Plaintiff claims that OCC holds his mail and opens his mail in his absence. [doc. # 24, p. 2]. Plaintiff seeks compensation, and he also appears to seek release from confinement. [doc. # 18, p. 4]. Law and Analysis

1. Preliminary Screening

Plaintiff is a prisoner who has been permitted to proceed in forma pauperis. As a prisoner seeking redress from an officer or employee of a governmental entity, his complaint is subject to preliminary screening pursuant to 28 U.S.C. § 1915A.3 See Martin v. Scott, 156 F.3d 578, 579-80 (5th Cir. 1998) (per curiam). Because he is proceeding in forma pauperis, his Complaint is also subject to screening under § 1915(e)(2). Both § 1915(e)(2)(B) and § 1915A(b) provide for sua sponte dismissal of the complaint, or any portion thereof, if the Court finds it is

frivolous or malicious, if it fails to state a claim on which relief may be granted, or if it seeks monetary relief against a defendant who is immune from such relief. A complaint is frivolous when it “lacks an arguable basis either in law or in fact.” Neitzke v. Williams, 490 U.S. 319, 325 (1989). A claim lacks an arguable basis in law when it is “based on an indisputably meritless legal theory.” Id. at 327. Courts are also afforded the unusual power to pierce the veil of the factual allegations and dismiss those claims whose factual contentions are clearly baseless. Id.

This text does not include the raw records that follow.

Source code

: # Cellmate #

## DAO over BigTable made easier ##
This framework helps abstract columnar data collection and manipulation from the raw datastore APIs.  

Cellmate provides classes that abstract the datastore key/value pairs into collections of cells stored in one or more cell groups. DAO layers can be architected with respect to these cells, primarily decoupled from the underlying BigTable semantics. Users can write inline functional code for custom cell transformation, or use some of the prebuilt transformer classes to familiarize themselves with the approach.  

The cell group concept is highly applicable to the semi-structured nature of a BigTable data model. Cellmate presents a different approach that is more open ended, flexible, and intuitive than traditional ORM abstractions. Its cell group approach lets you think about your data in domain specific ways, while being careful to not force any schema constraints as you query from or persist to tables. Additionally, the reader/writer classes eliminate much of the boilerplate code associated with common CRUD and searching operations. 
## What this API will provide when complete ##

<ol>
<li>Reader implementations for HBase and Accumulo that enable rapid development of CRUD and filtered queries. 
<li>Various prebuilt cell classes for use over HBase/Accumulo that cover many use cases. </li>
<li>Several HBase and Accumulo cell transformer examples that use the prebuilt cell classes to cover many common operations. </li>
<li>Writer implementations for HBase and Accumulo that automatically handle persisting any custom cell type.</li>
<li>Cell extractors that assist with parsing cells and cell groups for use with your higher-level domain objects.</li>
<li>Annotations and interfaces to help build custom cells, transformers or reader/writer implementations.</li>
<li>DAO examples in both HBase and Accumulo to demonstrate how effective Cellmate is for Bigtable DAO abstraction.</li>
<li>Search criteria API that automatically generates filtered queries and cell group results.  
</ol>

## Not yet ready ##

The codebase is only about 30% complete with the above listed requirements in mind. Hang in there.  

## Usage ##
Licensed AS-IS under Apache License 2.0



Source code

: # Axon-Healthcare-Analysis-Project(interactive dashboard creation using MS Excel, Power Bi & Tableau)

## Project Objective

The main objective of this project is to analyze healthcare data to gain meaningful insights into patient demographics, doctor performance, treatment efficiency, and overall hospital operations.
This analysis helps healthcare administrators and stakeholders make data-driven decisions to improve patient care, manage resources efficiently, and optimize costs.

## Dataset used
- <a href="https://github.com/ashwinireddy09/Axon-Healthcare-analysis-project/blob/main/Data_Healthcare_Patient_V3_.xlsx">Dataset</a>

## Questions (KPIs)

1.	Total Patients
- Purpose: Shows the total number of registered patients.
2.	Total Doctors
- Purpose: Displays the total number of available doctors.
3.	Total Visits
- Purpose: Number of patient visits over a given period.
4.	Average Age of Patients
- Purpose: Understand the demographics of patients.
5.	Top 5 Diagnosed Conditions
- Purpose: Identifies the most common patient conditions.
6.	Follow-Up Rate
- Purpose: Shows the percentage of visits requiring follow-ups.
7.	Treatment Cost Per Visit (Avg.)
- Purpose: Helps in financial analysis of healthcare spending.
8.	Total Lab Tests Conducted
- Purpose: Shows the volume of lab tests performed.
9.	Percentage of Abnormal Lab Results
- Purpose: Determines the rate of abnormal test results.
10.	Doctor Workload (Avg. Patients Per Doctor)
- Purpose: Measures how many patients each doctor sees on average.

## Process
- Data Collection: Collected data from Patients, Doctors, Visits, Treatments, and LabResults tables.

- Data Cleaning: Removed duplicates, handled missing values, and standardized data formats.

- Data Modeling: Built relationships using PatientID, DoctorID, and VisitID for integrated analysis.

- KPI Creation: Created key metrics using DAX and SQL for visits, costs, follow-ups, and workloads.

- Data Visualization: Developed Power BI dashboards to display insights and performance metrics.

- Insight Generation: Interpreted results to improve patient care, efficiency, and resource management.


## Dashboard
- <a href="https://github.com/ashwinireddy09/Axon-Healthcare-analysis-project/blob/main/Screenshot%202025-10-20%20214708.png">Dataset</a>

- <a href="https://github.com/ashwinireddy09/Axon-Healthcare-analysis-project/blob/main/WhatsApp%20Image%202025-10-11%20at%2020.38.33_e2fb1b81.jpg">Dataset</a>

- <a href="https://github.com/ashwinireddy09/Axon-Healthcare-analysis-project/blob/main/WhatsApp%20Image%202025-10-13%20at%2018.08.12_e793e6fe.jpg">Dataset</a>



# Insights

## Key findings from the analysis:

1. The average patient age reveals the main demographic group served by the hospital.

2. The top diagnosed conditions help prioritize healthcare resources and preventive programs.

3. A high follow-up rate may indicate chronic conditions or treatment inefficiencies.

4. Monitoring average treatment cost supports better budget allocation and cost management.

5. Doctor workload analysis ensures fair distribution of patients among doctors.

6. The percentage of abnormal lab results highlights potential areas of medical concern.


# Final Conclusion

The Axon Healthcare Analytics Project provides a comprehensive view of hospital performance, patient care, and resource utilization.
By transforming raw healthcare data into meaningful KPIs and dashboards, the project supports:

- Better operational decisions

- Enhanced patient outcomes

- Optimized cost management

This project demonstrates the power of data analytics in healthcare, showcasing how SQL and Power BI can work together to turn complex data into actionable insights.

A complaint fails to state a claim on which relief may be granted when it fails to plead “enough facts to state a claim to relief that is plausible on its face.” Bell Atl. Corp. v. Twombly, 550 U.S. 544, 570 (2007); accord Ashcroft v. Iqbal, 556 U.S. 662, 678 (2009). A claim is

facially plausible when it contains sufficient factual content for the court “to draw the reasonable inference that the defendant is liable for the misconduct alleged.” Iqbal, 556 U.S. at 678 (citing Twombly, 550 U.S. at 570). Plausibility does not equate to possibility or probability; it lies somewhere in between. Id. Plausibility simply calls for enough factual allegations to raise a reasonable expectation that discovery will reveal evidence to support the elements of the claim. Twombly, 550 U.S. at 556.

3 Under 28 U.S.C. § 1915(h), “‘prisoner’ means any person incarcerated or detained in any facility who is accused of, convicted of, sentenced for, or adjudicated delinquent for, violations of criminal law or the terms and conditions of parole, probation, pretrial release, or diversionary program.” Assessing whether a complaint states a plausible claim for relief is a “context-specific task that requires the reviewing court to draw on its judicial experience and common sense.” Iqbal, supra. A well-pled complaint may proceed even if it strikes the court that actual proof of the asserted facts is improbable and that recovery is unlikely. Twombly, supra.